After this feature is implemented, your program should be fast enough
to work on larger images.
- Coherence search: Augment your program to include a
"coherence search," as described in the third paragraph of Section 3.2.
Experiment with different values of the "coherence parameter" (kappa) and
discuss its effect.
- Multiresolution synthesis: Augment your algorithm to
create an "image pyramid" and utilize it for both acceleration and
global structure preservation during image synthesis, as described in
the fourth paragraph of Section 3.2. Investigate the effect of this
feature by comparing the quality and compute time for images synthesized
with and without it.
- Constrained texture synthesis: Augment your algorithm to
synthesize pixels only within a mask region of a given target image B'
(e.g., mask pixels are indicated by a specific color). For this
feature, your code should synthesize pixels in an order based on the
completeness of neighborhoods, filling in pixels from the boundary of
the hole first, rather than in scan-line order. Demonstrate this
feature in an application that fills holes in images resulting from
"scratches" on the image, extrapolation of an image, and/or removal of
unwanted objects in a photograph (see examples).
- Luminance remapping: Augment your program to include luminance remapping
as described in Section 3.4. Demonstrate the effects of this feature on images
with different overall brightness.
- Multiple training pairs: Augment your program to utilize multiple training pairs.

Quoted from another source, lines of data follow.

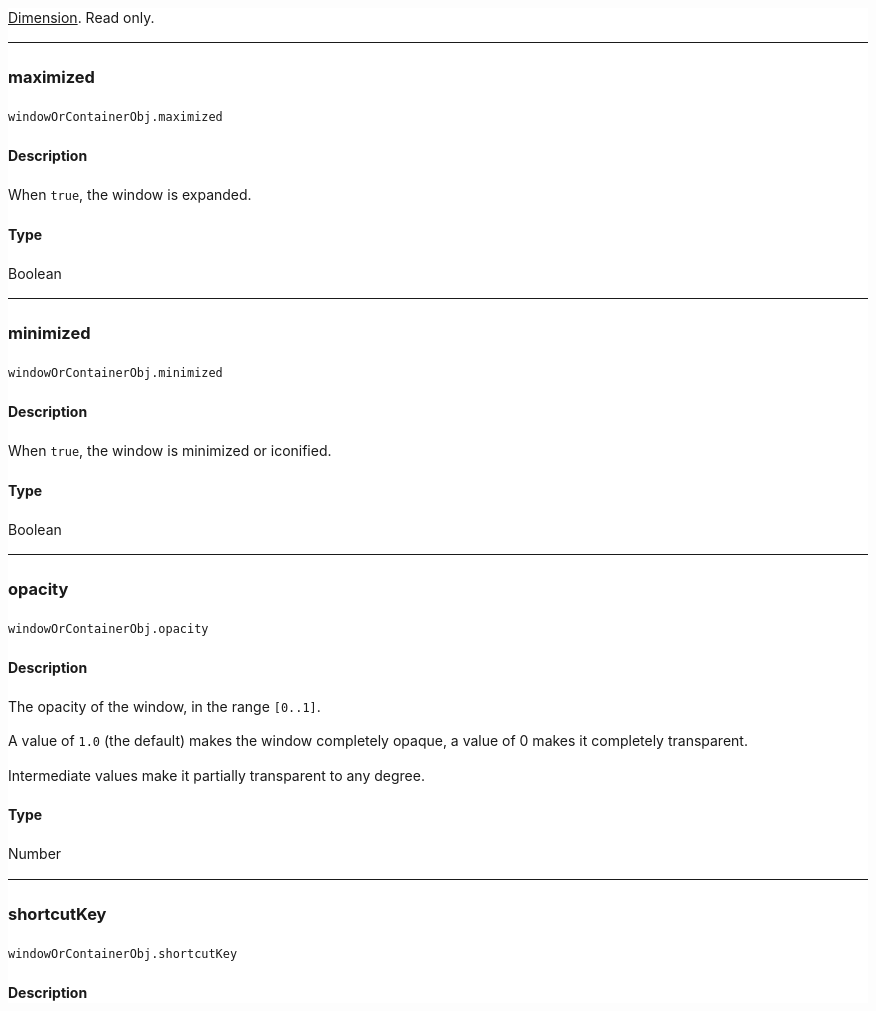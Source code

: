 [Dimension](size-and-location-objects.md#dimension). Read only.

---

### maximized

`windowOrContainerObj.maximized`

#### Description

When `true`, the window is expanded.

#### Type

Boolean

---

### minimized

`windowOrContainerObj.minimized`

#### Description

When `true`, the window is minimized or iconified.

#### Type

Boolean

---

### opacity

`windowOrContainerObj.opacity`

#### Description

The opacity of the window, in the range `[0..1]`.

A value of `1.0` (the default) makes the window completely opaque, a value of 0 makes it completely transparent.

Intermediate values make it partially transparent to any degree.

#### Type

Number

---

### shortcutKey

`windowOrContainerObj.shortcutKey`

#### Description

Demonstrate this feature in at least one application (see
examples).
- Steerable filters: Augment your feature vector for each pixel to
include the responses of multi-scale steerable filters, as described in the
last paragraph of Section 3.3. You may use code written by others to compute
the steerable filters. Investigate the effect of this
feature by comparing the quality and compute times for images synthesized
with and without it.
- Patch-based synthesis: Augment your algorithm to synthesize
images based on partially overlapping patches rather than individual
pixels. This will require augmenting the nearest neighbor search to
consider similarity of overlapped regions of adjacent patches, implementing
a way to blend patches in the overlap area (e.g., a graph cut), and
multiple passes to select patches based on similarity to neighbors.
Applications:
- Image filters: Provide your program with any image pair A and A',
where A' was produced with a signal processing filter (e.g., blur), and apply the
analogous filter to another input image B, as described in Section 4.1 (see
examples here and
here).
- Texture synthesis: Provide your program with a small
example texture B and synthesize a new larger texture B' that "looks like" B but contains no large
patches directly from B, as described in Section 4.2. Show outputs for at least two input textures with
outputs twice and four times as large as the input (see
examples).
- Texture by numbers: Provide your program with an input image A' and a mask
A that indicates a class label for every pixel in A', and use image analogies to infer a
new image B' from class labels for every pixel provided in an input image B, as described in Section 4.6
(see examples).
- Image inpainting: Provide your program with an input image A'
containing pixels needing repair (e.g., ones that are pure blue) and use
constrained texture synthesis to "fix" those pixels. Demonstrate this
feature in an application that fills holes in images resulting from
"scratches" on the image, extrapolation of an image, and/or removal of
unwanted objects in a photograph (see examples).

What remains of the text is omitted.